I have Photoshop CS5 Extended, running on Mac OS X Snow Leopard. I use photoshop to make gifs, either from video frames > layers or from importing screenshots into a stack. When I make the gifs, I set the frame delay in the animation panel to whatever I want - mostly 0.04, 0.06 and 0.1 and when I play it, it works exactly how I want it to, running at the speed set.

But when I go to Save for Web and Devices, the preview of the gif is slow and doesn't play at the same rate as what I set. No matter what I do to the frame rate - set it to no delay, convert it to a timeline gif, the gif doesn't run faster in the Save for Web window. When I upload it to a website, again the gif plays at the same slow rate shown in the Save for Web window.

This problem doesn't happen when I import a video to layers and set it to skip every two frames (or more).
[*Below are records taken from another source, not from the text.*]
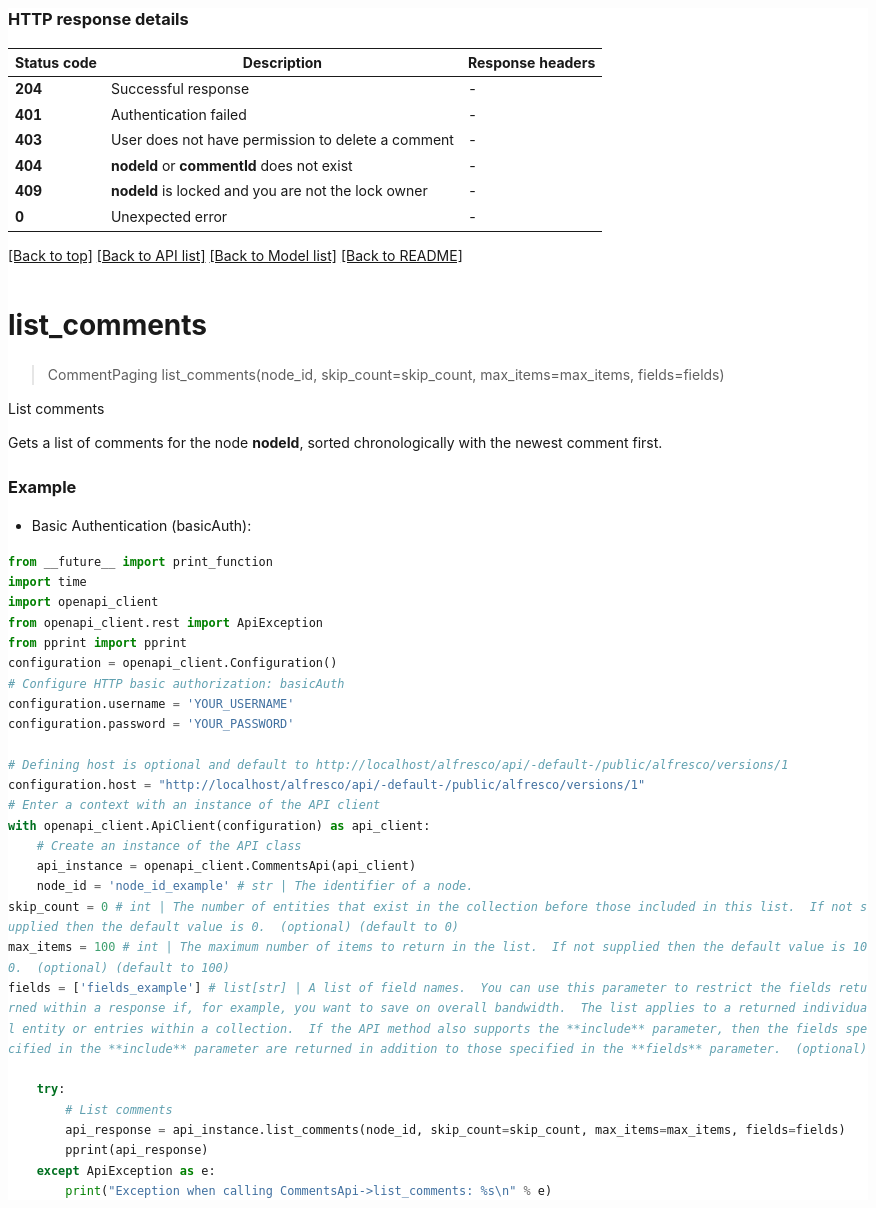### HTTP response details
| Status code | Description | Response headers |
|-------------|-------------|------------------|
**204** | Successful response |  -  |
**401** | Authentication failed |  -  |
**403** | User does not have permission to delete a comment |  -  |
**404** | **nodeId** or **commentId** does not exist  |  -  |
**409** | **nodeId** is locked and you are not the lock owner  |  -  |
**0** | Unexpected error |  -  |

[[Back to top]](#) [[Back to API list]](../README.md#documentation-for-api-endpoints) [[Back to Model list]](../README.md#documentation-for-models) [[Back to README]](../README.md)

# **list_comments**
> CommentPaging list_comments(node_id, skip_count=skip_count, max_items=max_items, fields=fields)

List comments

Gets a list of comments for the node **nodeId**, sorted chronologically with the newest comment first.

### Example

* Basic Authentication (basicAuth):
```python
from __future__ import print_function
import time
import openapi_client
from openapi_client.rest import ApiException
from pprint import pprint
configuration = openapi_client.Configuration()
# Configure HTTP basic authorization: basicAuth
configuration.username = 'YOUR_USERNAME'
configuration.password = 'YOUR_PASSWORD'

# Defining host is optional and default to http://localhost/alfresco/api/-default-/public/alfresco/versions/1
configuration.host = "http://localhost/alfresco/api/-default-/public/alfresco/versions/1"
# Enter a context with an instance of the API client
with openapi_client.ApiClient(configuration) as api_client:
    # Create an instance of the API class
    api_instance = openapi_client.CommentsApi(api_client)
    node_id = 'node_id_example' # str | The identifier of a node.
skip_count = 0 # int | The number of entities that exist in the collection before those included in this list.  If not supplied then the default value is 0.  (optional) (default to 0)
max_items = 100 # int | The maximum number of items to return in the list.  If not supplied then the default value is 100.  (optional) (default to 100)
fields = ['fields_example'] # list[str] | A list of field names.  You can use this parameter to restrict the fields returned within a response if, for example, you want to save on overall bandwidth.  The list applies to a returned individual entity or entries within a collection.  If the API method also supports the **include** parameter, then the fields specified in the **include** parameter are returned in addition to those specified in the **fields** parameter.  (optional)

    try:
        # List comments
        api_response = api_instance.list_comments(node_id, skip_count=skip_count, max_items=max_items, fields=fields)
        pprint(api_response)
    except ApiException as e:
        print("Exception when calling CommentsApi->list_comments: %s\n" % e)
```
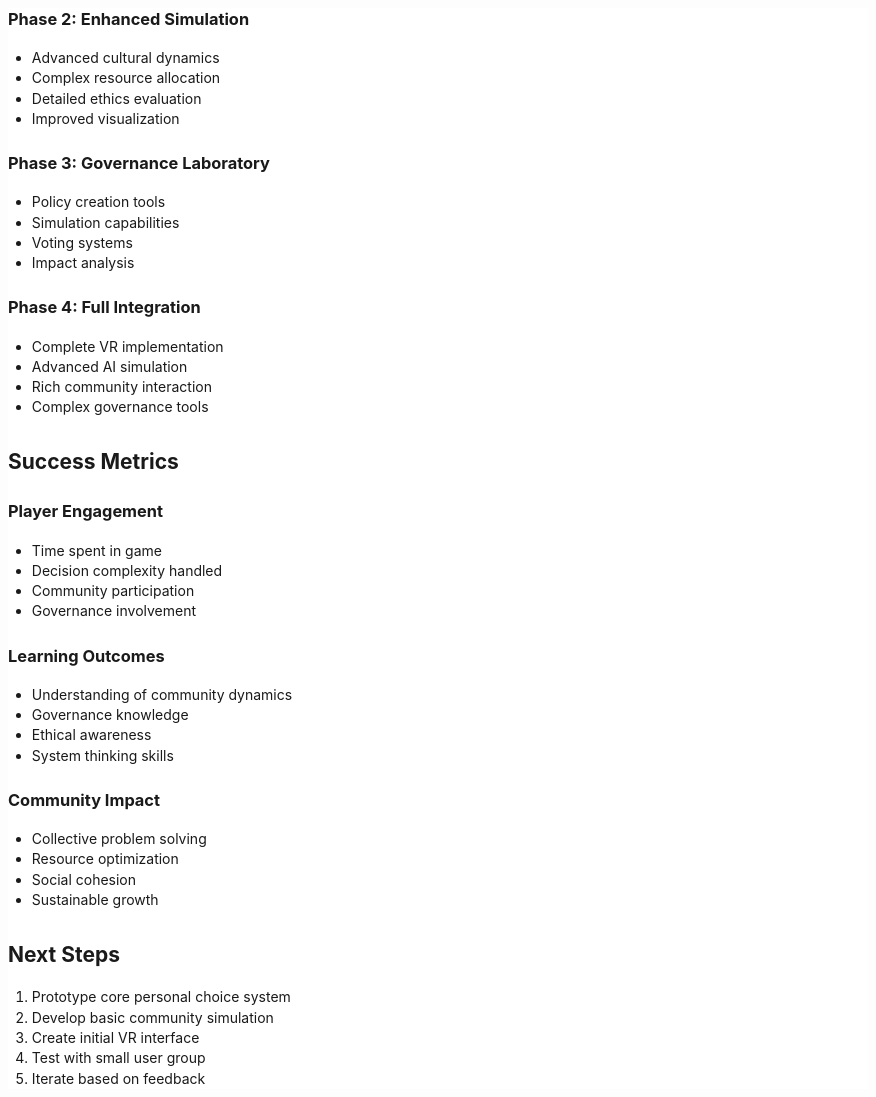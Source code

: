 ### Phase 2: Enhanced Simulation
- Advanced cultural dynamics
- Complex resource allocation
- Detailed ethics evaluation
- Improved visualization

### Phase 3: Governance Laboratory
- Policy creation tools
- Simulation capabilities
- Voting systems
- Impact analysis

### Phase 4: Full Integration
- Complete VR implementation
- Advanced AI simulation
- Rich community interaction
- Complex governance tools

## Success Metrics

### Player Engagement
- Time spent in game
- Decision complexity handled
- Community participation
- Governance involvement

### Learning Outcomes
- Understanding of community dynamics
- Governance knowledge
- Ethical awareness
- System thinking skills

### Community Impact
- Collective problem solving
- Resource optimization
- Social cohesion
- Sustainable growth

## Next Steps
1. Prototype core personal choice system
2. Develop basic community simulation
3. Create initial VR interface
4. Test with small user group
5. Iterate based on feedback
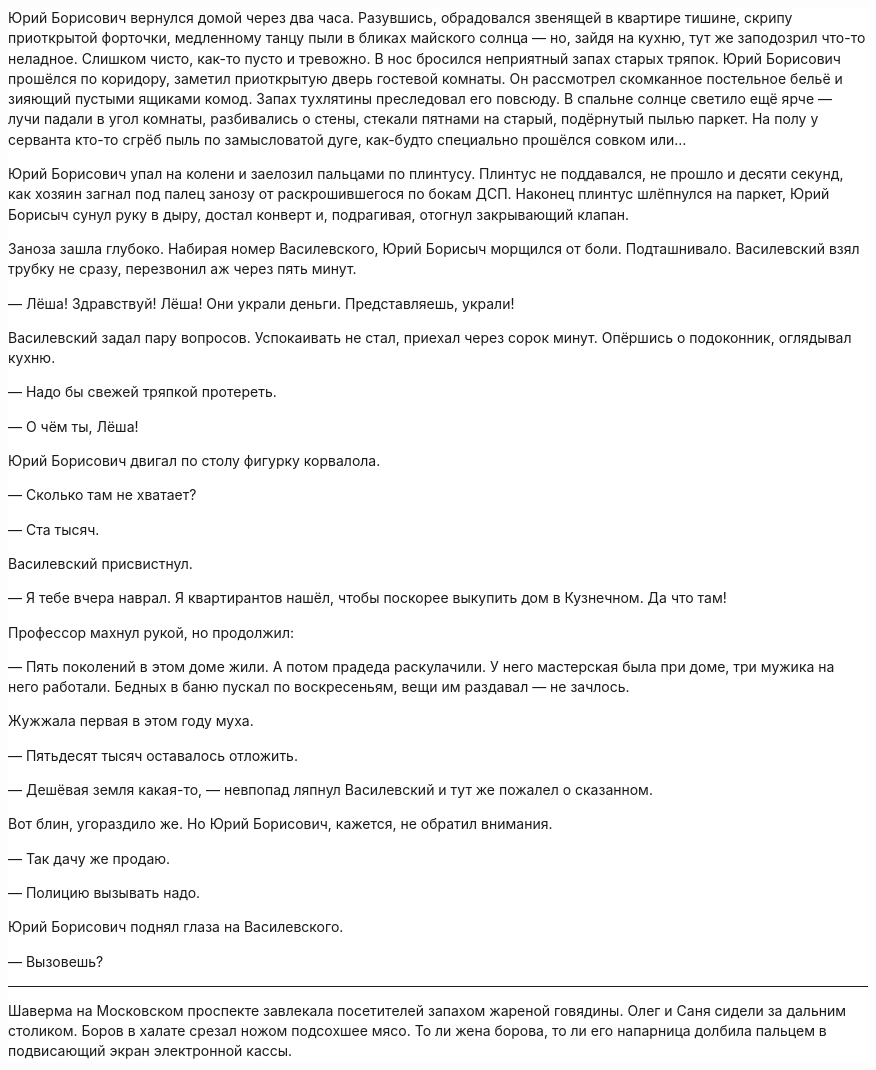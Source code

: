 Юрий Борисович вернулся домой через два часа. Разувшись, обрадовался звенящей в квартире тишине, скрипу приоткрытой форточки, медленному танцу пыли в бликах майского солнца — но, зайдя на кухню, тут же заподозрил что-то неладное. Слишком чисто, как-то пусто и тревожно. В нос бросился неприятный запах старых тряпок. Юрий Борисович прошёлся по коридору, заметил приоткрытую дверь гостевой комнаты. Он рассмотрел скомканное постельное бельё и зияющий пустыми ящиками комод. Запах тухлятины преследовал его повсюду. В спальне солнце светило ещё ярче — лучи падали в угол комнаты, разбивались о стены, стекали пятнами на старый, подёрнутый пылью паркет. На полу у серванта кто-то сгрёб пыль по замысловатой дуге, как-будто специально прошёлся совком или…

Юрий Борисович упал на колени и заелозил пальцами по плинтусу. Плинтус не поддавался, не прошло и десяти секунд, как хозяин загнал под палец занозу от раскрошившегося по бокам ДСП. Наконец плинтус шлёпнулся на паркет, Юрий Борисыч сунул руку в дыру, достал конверт и, подрагивая, отогнул закрывающий клапан.

Заноза зашла глубоко. Набирая номер Василевского, Юрий Борисыч морщился от боли. Подташнивало. Василевский взял трубку не сразу, перезвонил аж через пять минут.

— Лёша! Здравствуй! Лёша! Они украли деньги. Представляешь, украли!

Василевский задал пару вопросов. Успокаивать не стал, приехал через сорок минут. Опёршись о подоконник, оглядывал кухню.

— Надо бы свежей тряпкой протереть.

— О чём ты, Лёша!

Юрий Борисович двигал по столу фигурку корвалола.

— Сколько там не хватает?

— Ста тысяч.

Василевский присвистнул.

— Я тебе вчера наврал. Я квартирантов нашёл, чтобы поскорее выкупить дом в Кузнечном. Да что там!

Профессор махнул рукой, но продолжил:

— Пять поколений в этом доме жили. А потом прадеда раскулачили. У него мастерская была при доме, три мужика на него работали. Бедных в баню пускал по воскресеньям, вещи им раздавал — не зачлось.

Жужжала первая в этом году муха.

— Пятьдесят тысяч оставалось отложить.

— Дешёвая земля какая-то, — невпопад ляпнул Василевский и тут же пожалел о сказанном. 

Вот блин, угораздило же. Но Юрий Борисович, кажется, не обратил внимания.

— Так дачу же продаю.

— Полицию вызывать надо.

Юрий Борисович поднял глаза на Василевского.

— Вызовешь?

---- 

Шаверма на Московском проспекте завлекала посетителей запахом жареной говядины. Олег и Саня сидели за дальним столиком. Боров в халате срезал ножом подсохшее мясо. То ли жена борова, то ли его напарница долбила пальцем в подвисающий экран электронной кассы.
But even if I make a gif with very few frames (either from importing from a video with no skipping or from importing screenshots), it still runs very slow.

Other friends who make gifs via the same method as I do don't encounter this problem. I even opened a .psd from a friend of a gif with a frame rate of 0.06 and when I went to Save for Web, it still played very slow but for my friend, they managed to export the gif and have it play at the intended speed in their photoshop (also CS5).

So how can I make the change the setting for the frame rate in Save for Web and Devices because I assume it must be an issue within that panel?

Thanks so much.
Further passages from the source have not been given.